Genehmigungsstau bei der Windenergie baut sich ab
Der jahrelange Genehmigungsstau scheint sich also abzubauen. Die neuen Regeln für die Windenergie, die die Politik in Berlin und Brüssel seit 2022 unter dem Eindruck der Energiekrise infolge des russischen Angriffs auf die Ukraine definiert hat, dürften ihren Beitrag dazu geleistet haben. Zunächst begann dies mit Notfallverordnungen auf europäischer und nationaler Ebene, die in die Verfahren eingriffen und den Genehmigungsbehörden auch Fristen setzten. Später hat das Bundesparlament dies in dauerhafte Gesetze gegossen, die sich mittlerweile auch auf kommunaler Ebene bemerkbar machen. Und der Prozess ist noch nicht ganz abgeschlossen. So hat der Bundesgesetzgeber erst im September 2025 die europaweit in der Erneuerbare-Energien-Richtlinie (RED III) formulierte Pflicht zur Ausweisung von neuen Beschleunigungsgebieten für die Windenergienutzung in nationales Recht umgesetzt.
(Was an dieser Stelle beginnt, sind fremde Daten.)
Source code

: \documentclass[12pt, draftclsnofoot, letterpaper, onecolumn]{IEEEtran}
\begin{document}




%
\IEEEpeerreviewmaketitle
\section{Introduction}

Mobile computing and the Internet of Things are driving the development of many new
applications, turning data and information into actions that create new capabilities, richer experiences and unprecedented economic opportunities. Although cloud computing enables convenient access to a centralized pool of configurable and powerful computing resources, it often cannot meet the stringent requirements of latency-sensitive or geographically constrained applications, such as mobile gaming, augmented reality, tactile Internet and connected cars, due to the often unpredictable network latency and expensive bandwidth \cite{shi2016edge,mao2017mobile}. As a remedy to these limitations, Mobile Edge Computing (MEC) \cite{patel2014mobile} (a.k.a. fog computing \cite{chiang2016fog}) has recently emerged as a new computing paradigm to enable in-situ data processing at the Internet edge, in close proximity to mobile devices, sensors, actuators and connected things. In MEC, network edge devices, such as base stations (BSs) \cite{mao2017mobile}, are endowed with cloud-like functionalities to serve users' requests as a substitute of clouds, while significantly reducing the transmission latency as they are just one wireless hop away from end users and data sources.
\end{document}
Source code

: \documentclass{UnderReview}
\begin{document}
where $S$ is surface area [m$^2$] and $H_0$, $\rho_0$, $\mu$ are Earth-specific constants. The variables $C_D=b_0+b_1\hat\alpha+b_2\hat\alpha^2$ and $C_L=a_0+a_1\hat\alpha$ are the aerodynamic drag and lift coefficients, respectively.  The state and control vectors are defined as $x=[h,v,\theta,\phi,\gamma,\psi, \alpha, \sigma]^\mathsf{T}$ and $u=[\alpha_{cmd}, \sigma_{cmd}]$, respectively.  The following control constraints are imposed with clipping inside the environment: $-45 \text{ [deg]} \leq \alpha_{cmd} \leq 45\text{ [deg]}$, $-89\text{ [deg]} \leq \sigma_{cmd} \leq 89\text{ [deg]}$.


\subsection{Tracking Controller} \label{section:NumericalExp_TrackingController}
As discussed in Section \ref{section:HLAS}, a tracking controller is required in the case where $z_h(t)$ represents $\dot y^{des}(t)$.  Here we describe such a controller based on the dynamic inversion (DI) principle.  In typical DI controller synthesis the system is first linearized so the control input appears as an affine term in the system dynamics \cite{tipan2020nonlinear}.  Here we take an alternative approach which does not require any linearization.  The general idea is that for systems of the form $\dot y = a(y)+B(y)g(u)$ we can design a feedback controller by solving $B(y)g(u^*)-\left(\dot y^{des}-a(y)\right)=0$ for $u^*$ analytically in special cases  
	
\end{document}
Beschleunigungsgebiete für Windenergie fast überall
Damit wird nun jedes Eignungsgebiet für die Windenergie automatisch Beschleunigungsgebiet – sei es, dass es in einem kommunalen Flächennutzungsplan (§ 249c BauGB) oder auf der Ebene der regionalen Raumordnung (§ 28 ROG) ausgewiesen ist. Eine Ausnahme von dieser Regel bilden lediglich besonders schützenswerte Gebiete wie Natura-2000-Gebiete, Nationalparks, Naturschutzgebiete, Kern- und Pflegezonen von Biosphärenreservaten oder Gebiete mit landesweit bedeutenden Vorkommen besonders geschützter Vogelarten. Überall sonst finden in den Beschleunigungsgebieten nun die Umweltverträglichkeitsprüfung (UVP) und die Artenschutzprüfung nicht mehr in den Genehmigungsverfahren für Windkraftanlagen statt, sondern bereits vorher auf der Planungsebene.
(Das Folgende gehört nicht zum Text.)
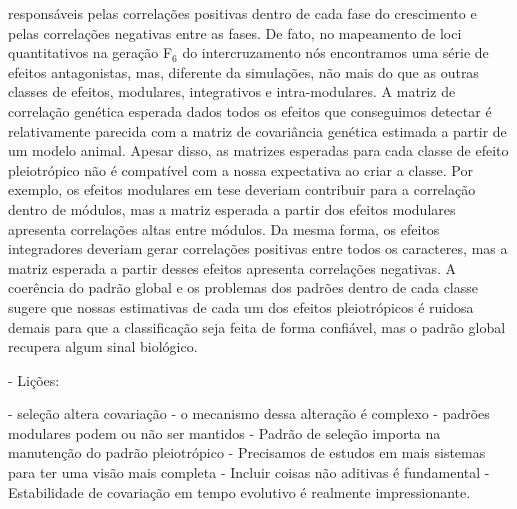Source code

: \begin{refsection}
responsáveis pelas correlações positivas dentro de cada fase do crescimento e
pelas correlações negativas entre as fases. De fato, no mapeamento de loci
quantitativos na geração F$_6$ do intercruzamento nós encontramos uma série de
efeitos antagonistas, mas, diferente da simulações, não mais do que as outras
classes de efeitos, modulares, integrativos e intra-modulares. A matriz de
correlação genética esperada dados todos os efeitos que conseguimos detectar é
relativamente parecida com a matriz de covariância genética estimada a partir
de um modelo animal. Apesar disso, as matrizes esperadas para cada classe de
efeito pleiotrópico não é compatível com a nossa expectativa ao criar a
classe. Por exemplo, os efeitos modulares em tese deveriam contribuir para a
correlação dentro de módulos, mas a matriz esperada a partir dos efeitos
modulares apresenta correlações altas entre módulos. Da mesma forma, os
efeitos integradores deveriam gerar correlações positivas entre todos os
caracteres, mas a matriz esperada a partir desses efeitos apresenta
correlações negativas. A coerência do padrão global e os problemas dos padrões
dentro de cada classe sugere que nossas estimativas de cada um dos efeitos
pleiotrópicos é ruidosa demais para que a classificação seja feita de forma
confiável, mas o padrão global recupera algum sinal biológico.


- Lições:

	- seleção altera covariação
	- o mecanismo dessa alteração é complexo
		- padrões modulares podem ou não ser mantidos
		- Padrão de seleção importa na manutenção do padrão pleiotrópico
	- Precisamos de estudos em mais sistemas para ter uma visão mais completa
	- Incluir coisas não aditivas é fundamental
- Estabilidade de covariação em tempo evolutivo é realmente impressionante. 




\printbibliography


\end{refsection}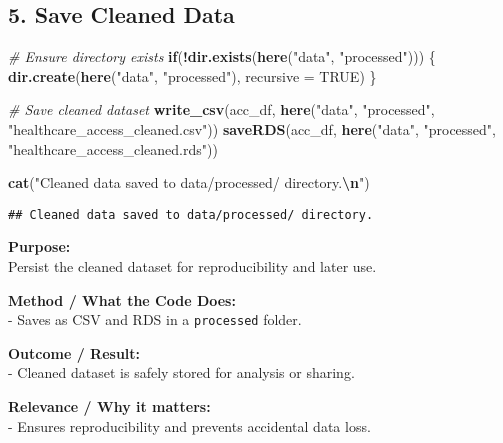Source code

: \documentclass[
]{article}
\newenvironment{Shaded}{\begin{snugshade}}{\end{snugshade}}
\newcommand{\AttributeTok}[1]{\textcolor[rgb]{0.13,0.29,0.53}{#1}}
\newcommand{\CommentTok}[1]{\textcolor[rgb]{0.56,0.35,0.01}{\textit{#1}}}
\newcommand{\ConstantTok}[1]{\textcolor[rgb]{0.56,0.35,0.01}{#1}}
\newcommand{\ControlFlowTok}[1]{\textcolor[rgb]{0.13,0.29,0.53}{\textbf{#1}}}
\newcommand{\FunctionTok}[1]{\textcolor[rgb]{0.13,0.29,0.53}{\textbf{#1}}}
\newcommand{\NormalTok}[1]{#1}
\newcommand{\SpecialCharTok}[1]{\textcolor[rgb]{0.81,0.36,0.00}{\textbf{#1}}}
\newcommand{\StringTok}[1]{\textcolor[rgb]{0.31,0.60,0.02}{#1}}
\begin{document}
\subsection{5. Save Cleaned Data}\label{save-cleaned-data}

\begin{Shaded}
\begin{Highlighting}[]
\CommentTok{\# Ensure directory exists}
\ControlFlowTok{if}\NormalTok{(}\SpecialCharTok{!}\FunctionTok{dir.exists}\NormalTok{(}\FunctionTok{here}\NormalTok{(}\StringTok{"data"}\NormalTok{, }\StringTok{"processed"}\NormalTok{))) \{}
  \FunctionTok{dir.create}\NormalTok{(}\FunctionTok{here}\NormalTok{(}\StringTok{"data"}\NormalTok{, }\StringTok{"processed"}\NormalTok{), }\AttributeTok{recursive =} \ConstantTok{TRUE}\NormalTok{)}
\NormalTok{\}}

\CommentTok{\# Save cleaned dataset}
\FunctionTok{write\_csv}\NormalTok{(acc\_df, }\FunctionTok{here}\NormalTok{(}\StringTok{"data"}\NormalTok{, }\StringTok{"processed"}\NormalTok{, }\StringTok{"healthcare\_access\_cleaned.csv"}\NormalTok{))}
\FunctionTok{saveRDS}\NormalTok{(acc\_df, }\FunctionTok{here}\NormalTok{(}\StringTok{"data"}\NormalTok{, }\StringTok{"processed"}\NormalTok{, }\StringTok{"healthcare\_access\_cleaned.rds"}\NormalTok{))}

\FunctionTok{cat}\NormalTok{(}\StringTok{"Cleaned data saved to data/processed/ directory.}\SpecialCharTok{\textbackslash{}n}\StringTok{"}\NormalTok{)}
\end{Highlighting}
\end{Shaded}

\begin{verbatim}
## Cleaned data saved to data/processed/ directory.
\end{verbatim}

\textbf{Purpose:}\\
Persist the cleaned dataset for reproducibility and later use.

\textbf{Method / What the Code Does:}\\
- Saves as CSV and RDS in a \texttt{processed} folder.

\textbf{Outcome / Result:}\\
- Cleaned dataset is safely stored for analysis or sharing.

\textbf{Relevance / Why it matters:}\\
- Ensures reproducibility and prevents accidental data loss.
\end{document}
Naturschutzentscheidungen in Windenergiegebieten nach Aktenlage
Des Weiteren müssen die Planungsbehörden nunmehr bei der Aufstellung der Pläne nach vorhandener Aktenlage entscheiden. Sprich: Wo beispielsweise keine geschützten Arten oder für sie besonders geeignete Lebensräume dokumentiert sind, dürfen diese auch nicht eigens gesucht werden. Ebenfalls schon auf der Planungsebene haben die zuständigen Behörden Regeln für wirksame Minderungsmaßnahmen aufzustellen, um mögliche negative Auswirkungen durch Errichtung und Betrieb von Windrädern zu vermeiden oder zu verringern. Auch dies passiert also künftig nicht mehr in den einzelnen Genehmigungsverfahren.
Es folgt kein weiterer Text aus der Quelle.